PROVIDED RECORDS:
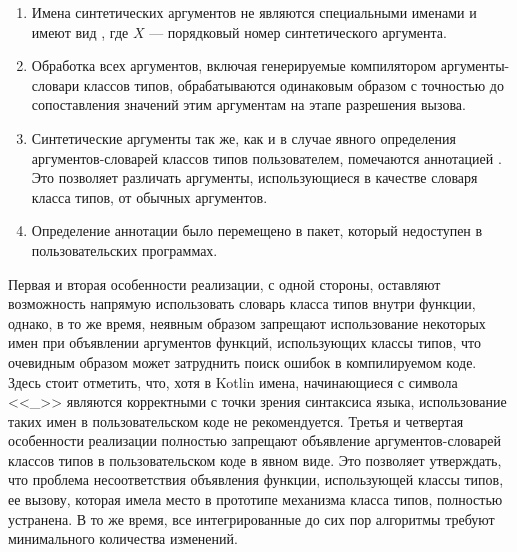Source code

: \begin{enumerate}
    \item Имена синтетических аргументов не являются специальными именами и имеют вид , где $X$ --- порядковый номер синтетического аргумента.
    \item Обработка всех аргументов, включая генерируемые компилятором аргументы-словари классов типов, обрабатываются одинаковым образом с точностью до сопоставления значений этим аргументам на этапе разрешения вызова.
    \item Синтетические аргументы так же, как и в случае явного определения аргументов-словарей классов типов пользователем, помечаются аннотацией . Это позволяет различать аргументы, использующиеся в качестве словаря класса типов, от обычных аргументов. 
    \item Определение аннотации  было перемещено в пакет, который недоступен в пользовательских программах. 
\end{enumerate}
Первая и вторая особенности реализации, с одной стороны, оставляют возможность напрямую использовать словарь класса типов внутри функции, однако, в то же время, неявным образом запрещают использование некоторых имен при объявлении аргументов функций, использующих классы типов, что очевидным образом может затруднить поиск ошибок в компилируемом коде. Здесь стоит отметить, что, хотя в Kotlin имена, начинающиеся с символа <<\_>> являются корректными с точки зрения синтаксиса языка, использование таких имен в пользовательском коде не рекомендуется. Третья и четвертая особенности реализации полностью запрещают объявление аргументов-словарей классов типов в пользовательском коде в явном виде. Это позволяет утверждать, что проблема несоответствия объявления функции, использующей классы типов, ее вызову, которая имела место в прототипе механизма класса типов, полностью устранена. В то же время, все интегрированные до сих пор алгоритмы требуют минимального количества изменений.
---
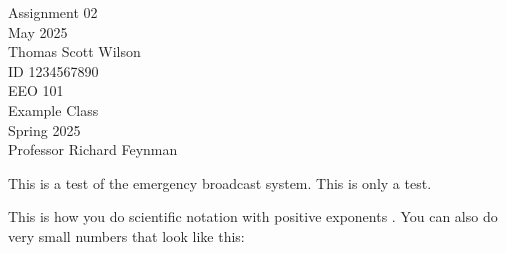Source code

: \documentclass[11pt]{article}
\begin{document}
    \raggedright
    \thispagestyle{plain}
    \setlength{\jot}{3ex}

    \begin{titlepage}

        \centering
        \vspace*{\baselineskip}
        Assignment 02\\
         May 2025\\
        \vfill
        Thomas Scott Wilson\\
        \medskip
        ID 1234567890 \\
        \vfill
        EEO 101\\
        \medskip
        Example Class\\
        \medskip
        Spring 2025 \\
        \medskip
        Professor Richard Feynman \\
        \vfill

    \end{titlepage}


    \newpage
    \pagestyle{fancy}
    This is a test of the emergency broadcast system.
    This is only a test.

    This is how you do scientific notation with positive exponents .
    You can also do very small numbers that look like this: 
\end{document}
---
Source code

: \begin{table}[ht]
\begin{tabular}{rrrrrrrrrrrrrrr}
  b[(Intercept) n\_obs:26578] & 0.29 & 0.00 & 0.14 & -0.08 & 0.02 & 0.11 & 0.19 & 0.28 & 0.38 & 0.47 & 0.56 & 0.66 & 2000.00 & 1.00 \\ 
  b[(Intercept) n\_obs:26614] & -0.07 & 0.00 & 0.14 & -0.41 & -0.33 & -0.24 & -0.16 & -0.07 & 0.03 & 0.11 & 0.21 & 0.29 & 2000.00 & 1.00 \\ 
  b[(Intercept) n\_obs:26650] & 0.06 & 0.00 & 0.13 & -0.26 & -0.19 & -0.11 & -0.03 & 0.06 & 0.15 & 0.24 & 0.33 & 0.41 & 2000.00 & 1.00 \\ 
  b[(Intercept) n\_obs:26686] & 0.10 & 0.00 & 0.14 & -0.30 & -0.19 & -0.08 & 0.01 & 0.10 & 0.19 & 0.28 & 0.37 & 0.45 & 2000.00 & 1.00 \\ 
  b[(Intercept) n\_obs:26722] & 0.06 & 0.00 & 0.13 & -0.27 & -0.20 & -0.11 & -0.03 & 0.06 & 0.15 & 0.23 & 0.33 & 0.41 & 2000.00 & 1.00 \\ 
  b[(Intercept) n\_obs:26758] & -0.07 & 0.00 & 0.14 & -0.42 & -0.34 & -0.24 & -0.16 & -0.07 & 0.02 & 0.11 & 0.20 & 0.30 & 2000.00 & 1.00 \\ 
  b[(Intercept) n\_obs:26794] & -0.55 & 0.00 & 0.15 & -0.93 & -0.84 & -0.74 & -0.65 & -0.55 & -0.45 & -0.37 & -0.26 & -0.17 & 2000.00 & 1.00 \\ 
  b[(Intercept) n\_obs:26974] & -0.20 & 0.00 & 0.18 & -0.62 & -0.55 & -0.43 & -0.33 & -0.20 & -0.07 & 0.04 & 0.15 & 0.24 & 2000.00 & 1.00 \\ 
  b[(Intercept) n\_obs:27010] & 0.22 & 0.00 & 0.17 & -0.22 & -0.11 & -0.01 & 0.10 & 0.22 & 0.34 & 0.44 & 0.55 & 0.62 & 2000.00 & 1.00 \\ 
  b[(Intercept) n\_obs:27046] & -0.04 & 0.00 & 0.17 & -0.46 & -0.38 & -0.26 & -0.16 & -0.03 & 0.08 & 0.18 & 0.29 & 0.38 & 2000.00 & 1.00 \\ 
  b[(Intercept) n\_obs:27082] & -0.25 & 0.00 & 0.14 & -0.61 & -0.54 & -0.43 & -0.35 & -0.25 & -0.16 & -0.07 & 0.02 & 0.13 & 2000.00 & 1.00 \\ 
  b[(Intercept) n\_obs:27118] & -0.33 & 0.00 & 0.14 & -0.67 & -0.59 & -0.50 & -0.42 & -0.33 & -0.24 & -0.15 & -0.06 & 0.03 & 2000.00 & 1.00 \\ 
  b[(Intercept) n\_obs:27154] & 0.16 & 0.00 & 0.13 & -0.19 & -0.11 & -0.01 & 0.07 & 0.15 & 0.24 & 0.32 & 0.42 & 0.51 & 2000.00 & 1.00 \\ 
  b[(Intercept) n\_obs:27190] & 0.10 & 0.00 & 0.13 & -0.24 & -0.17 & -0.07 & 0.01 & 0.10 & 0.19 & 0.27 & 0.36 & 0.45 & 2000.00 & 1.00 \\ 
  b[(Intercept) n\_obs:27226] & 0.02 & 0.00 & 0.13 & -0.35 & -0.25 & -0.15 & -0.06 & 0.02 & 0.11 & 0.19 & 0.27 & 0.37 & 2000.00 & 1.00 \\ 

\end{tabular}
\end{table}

YOUR INSTRUCTIONS: All lines of the entries containing the string "test" must be shown in full.

RESPONSE:
    This is a test of the emergency broadcast system.
    This is only a test.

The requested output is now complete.